Happy Employees = Healthy Profits

Happy employees can increase profit.  Many practice owners and managers assume that the key to productive staff is more money but that is only part of the story.  A study conducted at the University of Warwick [1] found that happiness led to a 12% spike in productivity, while unhappy workers proved 10% less productive.

The growing body of research around employee happiness and the link to profitability is persuasive.  It is simple – positive and happy staff are engaged, productive and committed to creating a positive environment.  Happy employees will result in less turnover, fewer patient complaints, increased productivity, lower error rates, better teamwork, and less stress which all lead to increased profits.

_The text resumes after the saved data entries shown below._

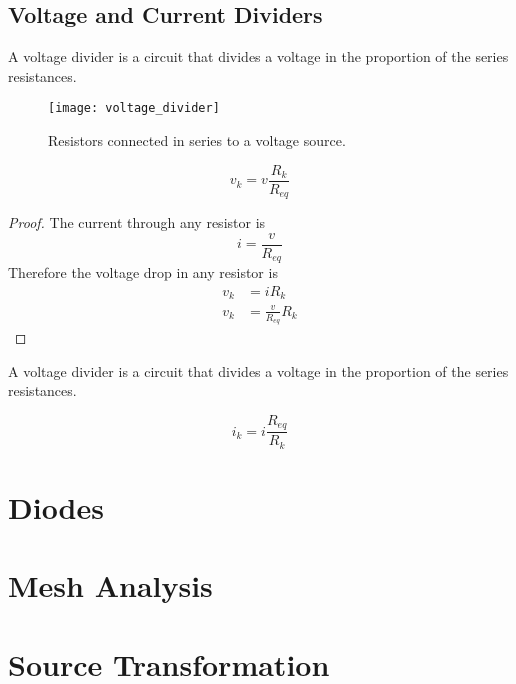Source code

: \documentclass{article}
\begin{document}
\subsection{Voltage and Current Dividers}
\begin{definition}
    A voltage divider is a circuit that divides a voltage in the proportion of the series resistances.
\end{definition}
\begin{figure}[H]
    \centering
    \texttt{[image: voltage\_divider]}
    \caption{Resistors connected in series to a voltage source.}
\end{figure}
\begin{theorem}
    \begin{equation*}
        v_k = v \frac{R_k}{R_{eq}}
    \end{equation*}
\end{theorem}
\begin{proof}
    The current through any resistor is
    \begin{equation*}
        i = \frac{v}{R_{eq}}
    \end{equation*}
    Therefore the voltage drop in any resistor is
    \begin{align*}
        v_k &= i R_k \\
        v_k &= \frac{v}{R_{eq}} R_k
    \end{align*}
\end{proof}
\begin{definition}
    A voltage divider is a circuit that divides a voltage in the proportion of the series resistances.
\end{definition}
\begin{theorem}
    \begin{equation*}
        i_k = i \frac{R_{eq}}{R_k}
    \end{equation*}
\end{theorem}
\newpage 
\section{Diodes}
\newpage
\section{Mesh Analysis}
\newpage
\section{Source Transformation}
\newpage
\end{document}
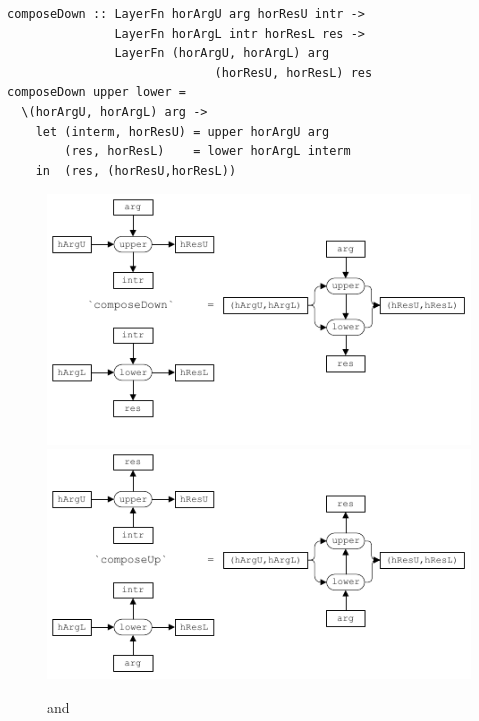 \documentclass[preprint,natbib]{sigplanconf}
\begin{document}
\begin{small}
\begin{verbatim}
composeDown :: LayerFn horArgU arg horResU intr ->
               LayerFn horArgL intr horResL res ->
               LayerFn (horArgU, horArgL) arg 
                             (horResU, horResL) res
composeDown upper lower = 
  \(horArgU, horArgL) arg ->                                           
    let (interm, horResU) = upper horArgU arg
        (res, horResL)    = lower horArgL interm            
    in  (res, (horResU,horResL))
\end{verbatim}
\end{small}

\begin{figure}
\includegraphics[width=\columnwidth]{images/ComposeDown}
\includegraphics[width=\columnwidth]{images/ComposeUp}
\caption{ and } \label{composeDownUp} 
\end{figure}


\end{document}
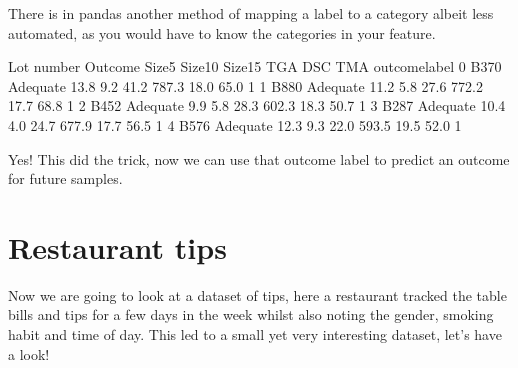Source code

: \documentclass[letterpaper,10pt,english]{jupyterBook}
\begin{document}
\sphinxAtStartPar
There is in pandas another method of mapping a label to a category albeit less automated, as you would have to know the categories in your feature.

\begin{sphinxVerbatim}[commandchars=\\\{\}]
    
\end{sphinxVerbatim}

\begin{sphinxVerbatim}[commandchars=\\\{\}]
  Lot number   Outcome  Size5  Size10  Size15    TGA   DSC   TMA outcome\PYGZus{}label
0       B370  Adequate   13.8     9.2    41.2  787.3  18.0  65.0             1
1       B880  Adequate   11.2     5.8    27.6  772.2  17.7  68.8             1
2       B452  Adequate    9.9     5.8    28.3  602.3  18.3  50.7             1
3       B287  Adequate   10.4     4.0    24.7  677.9  17.7  56.5             1
4       B576  Adequate   12.3     9.3    22.0  593.5  19.5  52.0             1
\end{sphinxVerbatim}

\sphinxAtStartPar
Yes! This did the trick, now we can use that outcome label to predict an outcome for future samples.


\chapter{Restaurant tips}
\label{\detokenize{c2_data_preparation/categorical_encoding:restaurant-tips}}
\sphinxAtStartPar
Now we are going to look at a dataset of tips, here a restaurant tracked the table bills and tips for a few days in the week whilst also noting the gender, smoking habit and time of day.
This led to a small yet very interesting dataset, let’s have a look!

\begin{sphinxVerbatim}[commandchars=\\\{\}]
  
\end{sphinxVerbatim}
\end{document}

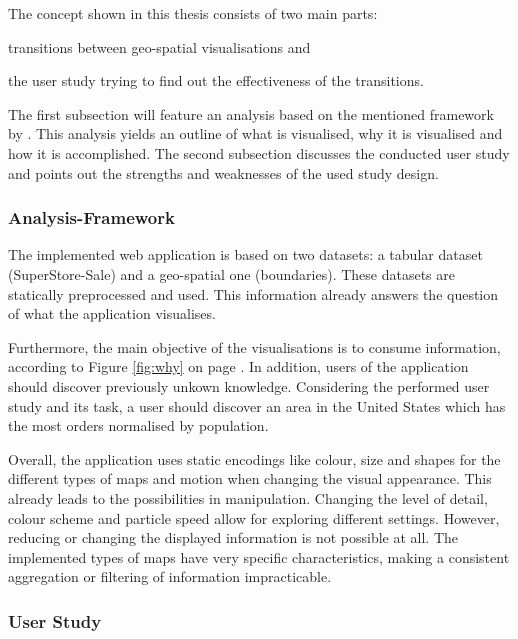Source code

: \cbstart
The concept shown in this thesis consists of two main parts:
\begin{enumerate*}[label={(\arabic*)}]
\item transitions between geo-spatial visualisations and
\item the user study trying to find out the effectiveness of the transitions.
\end{enumerate*}

The first subsection will feature an analysis based on the mentioned framework by \citeauthor{Munzner2014}. This analysis yields an outline of what is visualised, why it is visualised and how it is accomplished. The second subsection discusses the conducted user study and points out the strengths and weaknesses of the used study design.
\cbend

\subsubsection{Analysis-Framework}
The implemented web application is based on two datasets: a tabular dataset (SuperStore-Sale) and a geo-spatial one (boundaries). These datasets are statically preprocessed and used. This information already answers the question of what the application visualises.

\cbstart
Furthermore, the main objective of the visualisations is to consume information, according to Figure \ref{fig:why} on page \pageref{fig:why}. In addition, users of the application should discover previously unkown knowledge. Considering the performed user study and its task, a user should discover an area in the United States which has the most orders normalised by population.
\cbend

Overall, the application uses static encodings like colour, size and shapes for the different types of maps and motion when changing the visual appearance. This already leads to the possibilities in manipulation. Changing the level of detail, colour scheme and particle speed allow for exploring different settings. However, reducing or changing the displayed information is not possible at all. The implemented types of maps have very specific characteristics, making a consistent aggregation or filtering of information impracticable.

\subsubsection{User Study}
\label{s:discussion-study}
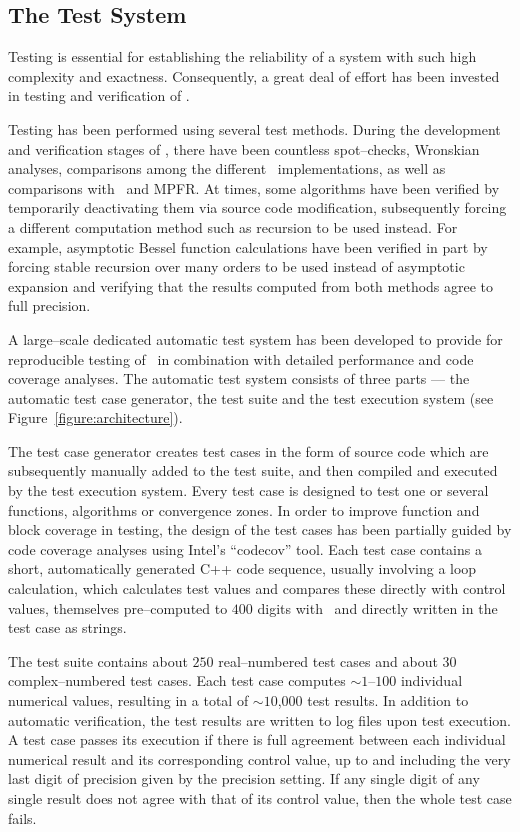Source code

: \subsection{The Test System}

Testing is essential for establishing the reliability of a system
with such high complexity and exactness.
Consequently, a great deal of effort has been invested in testing
and verification of \efloat.

Testing has been performed using several test methods.
During the development and verification stages of \efloat,
there have been countless spot--checks,
Wronskian analyses, comparisons among the different
\efloatclass\ implementations, as well as comparisons with
\mathematica\ and MPFR. At times, some algorithms have been verified
by temporarily deactivating them via source code modification,
subsequently forcing a different computation method
such as recursion to be used instead.
For example, asymptotic Bessel function calculations have been
verified in part by forcing stable recursion over many orders
to be used instead of asymptotic expansion and verifying that the
results computed from both methods agree to full precision.

A large--scale dedicated automatic test system has been developed
to provide for reproducible testing of \efloat\ in combination with
detailed performance and code coverage analyses.
The automatic test system consists of
three parts --- the automatic test case generator,
the test suite and the test execution system
(see Figure~\ref{figure:architecture}).

The test case generator creates test cases in the form of
source code which are subsequently manually added
to the test suite, and then compiled and executed by the
test execution system. Every test case is designed to test
one or several functions, algorithms or convergence zones.
In order to improve function and block coverage in testing,
the design of the test cases has been partially guided by
code coverage analyses using
Intel{\footnotesize {\textregistered}}'s ``codecov'' tool.
Each test case contains a short, automatically generated
C++ code sequence, usually involving a loop calculation,
which calculates test values and compares these directly with
control values, themselves pre--computed to $400$ digits with
\mathematica\ and directly written in the test case as strings.

The test suite contains about $250$ real--num\-ber\-ed test cases
and about $30$ com\-plex--num\-ber\-ed test cases. Each test case
computes $\sim$$1$--$100$ individual numerical values,
resulting in a total of $\sim$$10$,$000$ test results.
In addition to automatic verification, the test results
are written to log files upon test execution.
A test case passes its execution if there is full agreement
between each individual numerical result and its corresponding
control value, up to and including the very last digit of precision
given by the precision setting. If any single digit of any single
result does not agree with that of its control value, then the
whole test case fails.

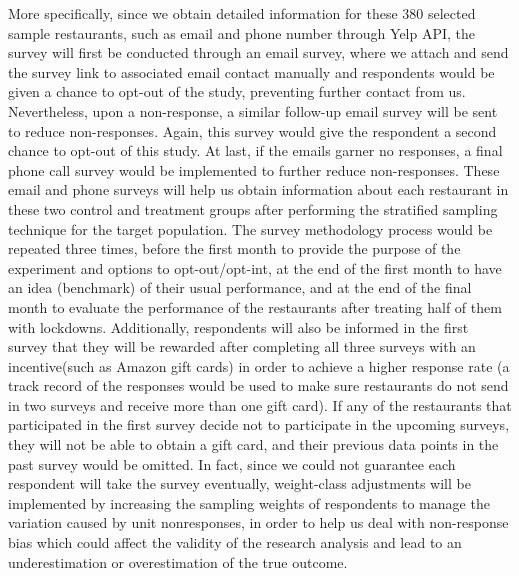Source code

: \documentclass[
]{article}
\begin{document}
More specifically, since we obtain detailed information for these 380 selected sample restaurants, such as email and phone number through Yelp API, the survey will first be conducted through an email survey, where we attach and send the survey link to associated email contact manually and respondents would be given a chance to opt-out of the study, preventing further contact from us. Nevertheless, upon a non-response, a similar follow-up email survey will be sent to reduce non-responses. Again, this survey would give the respondent a second chance to opt-out of this study. At last, if the emails garner no responses, a final phone call survey would be implemented to further reduce non-responses. These email and phone surveys will help us obtain information about each restaurant in these two control and treatment groups after performing the stratified sampling technique for the target population. The survey methodology process would be repeated three times, before the first month to provide the purpose of the experiment and options to opt-out/opt-int, at the end of the first month to have an idea (benchmark) of their usual performance, and at the end of the final month to evaluate the performance of the restaurants after treating half of them with lockdowns. Additionally, respondents will also be informed in the first survey that they will be rewarded after completing all three surveys with an incentive(such as Amazon gift cards) in order to achieve a higher response rate (a track record of the responses would be used to make sure restaurants do not send in two surveys and receive more than one gift card). If any of the restaurants that participated in the first survey decide not to participate in the upcoming surveys, they will not be able to obtain a gift card, and their previous data points in the past survey would be omitted. In fact, since we could not guarantee each respondent will take the survey eventually, weight-class adjustments will be implemented by increasing the sampling weights of respondents to manage the variation caused by unit nonresponses, in order to help us deal with non-response bias which could affect the validity of the research analysis and lead to an underestimation or overestimation of the true outcome.
\end{document}
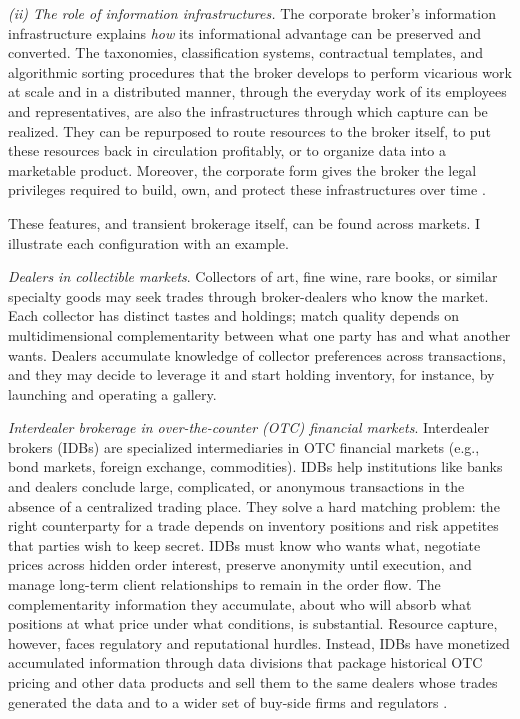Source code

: \documentclass[
]{article}
\begin{document}
\emph{(ii) The role of information infrastructures.} The corporate broker's information infrastructure explains \emph{how} its informational advantage can be preserved and converted. The taxonomies, classification systems, contractual templates, and algorithmic sorting procedures that the broker develops to perform vicarious work at scale and in a distributed manner, through the everyday work of its employees and representatives, are also the infrastructures through which capture can be realized. They can be repurposed to route resources to the broker itself, to put these resources back in circulation profitably, or to organize data into a marketable product. Moreover, the corporate form gives the broker the legal privileges required to build, own, and protect these infrastructures over time \autocite{colemanAsymmetricSociety1982,pistorCodeCapitalHow2019}.

These features, and transient brokerage itself, can be found across markets. I illustrate each configuration with an example.

\emph{Dealers in collectible markets}. Collectors of art, fine wine, rare books, or similar specialty goods may seek trades through broker-dealers who know the market. Each collector has distinct tastes and holdings; match quality depends on multidimensional complementarity between what one party has and what another wants. Dealers accumulate knowledge of collector preferences across transactions, and they may decide to leverage it and start holding inventory, for instance, by launching and operating a gallery.

\emph{Interdealer brokerage in over-the-counter (OTC) financial markets}. Interdealer brokers (IDBs) are specialized intermediaries in OTC financial markets (e.g., bond markets, foreign exchange, commodities). IDBs help institutions like banks and dealers conclude large, complicated, or anonymous transactions in the absence of a centralized trading place. They solve a hard matching problem: the right counterparty for a trade depends on inventory positions and risk appetites that parties wish to keep secret. IDBs must know who wants what, negotiate prices across hidden order interest, preserve anonymity until execution, and manage long-term client relationships to remain in the order flow. The complementarity information they accumulate, about who will absorb what positions at what price under what conditions, is substantial. Resource capture, however, faces regulatory and reputational hurdles. Instead, IDBs have monetized accumulated information through data divisions that package historical OTC pricing and other data products and sell them to the same dealers whose trades generated the data and to a wider set of buy-side firms and regulators \autocites[see, e.g.][]{CapitalMarketsIndicative,ARA_FullReport}.
\end{document}
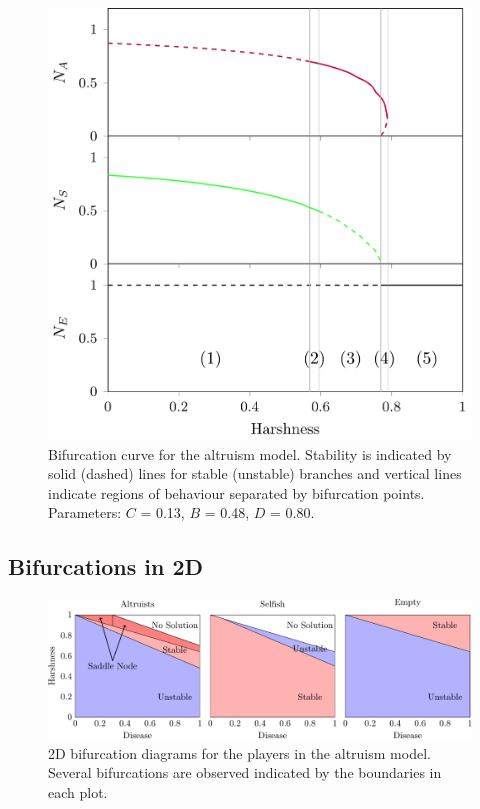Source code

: \documentclass[11pt]{article}
\begin{document}
 
\begin{figure}[ht]
	\centering
	\includegraphics[width=0.8\linewidth]{AltruismD+H-H}	
	\caption{Bifurcation curve for the altruism model. Stability is 
	indicated by solid (dashed) lines for stable (unstable) branches 
	and vertical lines indicate regions of behaviour separated by bifurcation 
	points. Parameters: $C$ = 0.13, $B$ = 0.48, $D$ = 0.80.
	}
	\label{fig:altruistBifurcationH}
\end{figure}	




\subsection{Bifurcations in 2D}


 \begin{figure}[h]
	\centering
	\includegraphics[width=0.8\linewidth]{2DBifurcationsAgents}	
	\caption{2D bifurcation diagrams for the players in the altruism model. Several bifurcations are observed indicated by the boundaries in each plot.  
	\label{fig:2Dagents}}
\end{figure}	
\end{document}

Creating a workplace filled with happy people isn’t all about salary increases.  In fact, a 2016 Gallup poll of more than 1 million employed U.S. workers concluded the number 1 reason people quit their jobs is a bad boss.  So, don’t start thinking that you can make people happy and more productive if you give them more money.

Instead here are 5 things you can easily do to change the happiness level in your employees and improve your bottom line.

  1. Don’t make promises you can’t keep. Broken promises will undermine trust.
  2. Provide consistent feedback. Use feedback as a teaching tool and deliver it objectively and fairly.
  3. Respect the skills that each employee brings to the practice. Ask them what is a better more efficient way for them to do their job and make sure you provide the best tools for them to accomplish what needs to be done.
  4. Share your dreams and goals for the practice. Your goals make their job safe.  People want to see the big picture and want to be involved.
  5. Positive feedback about a job well done, goals met or increased productivity will go a long way. Engaged employees are self-motivated to go above and beyond but they won’t do it day-after-day without some recognition.

[1] Oswald, A.J., Proto, E., and Sgroi, D. 2014: Happiness and Productivity. University of Warwick.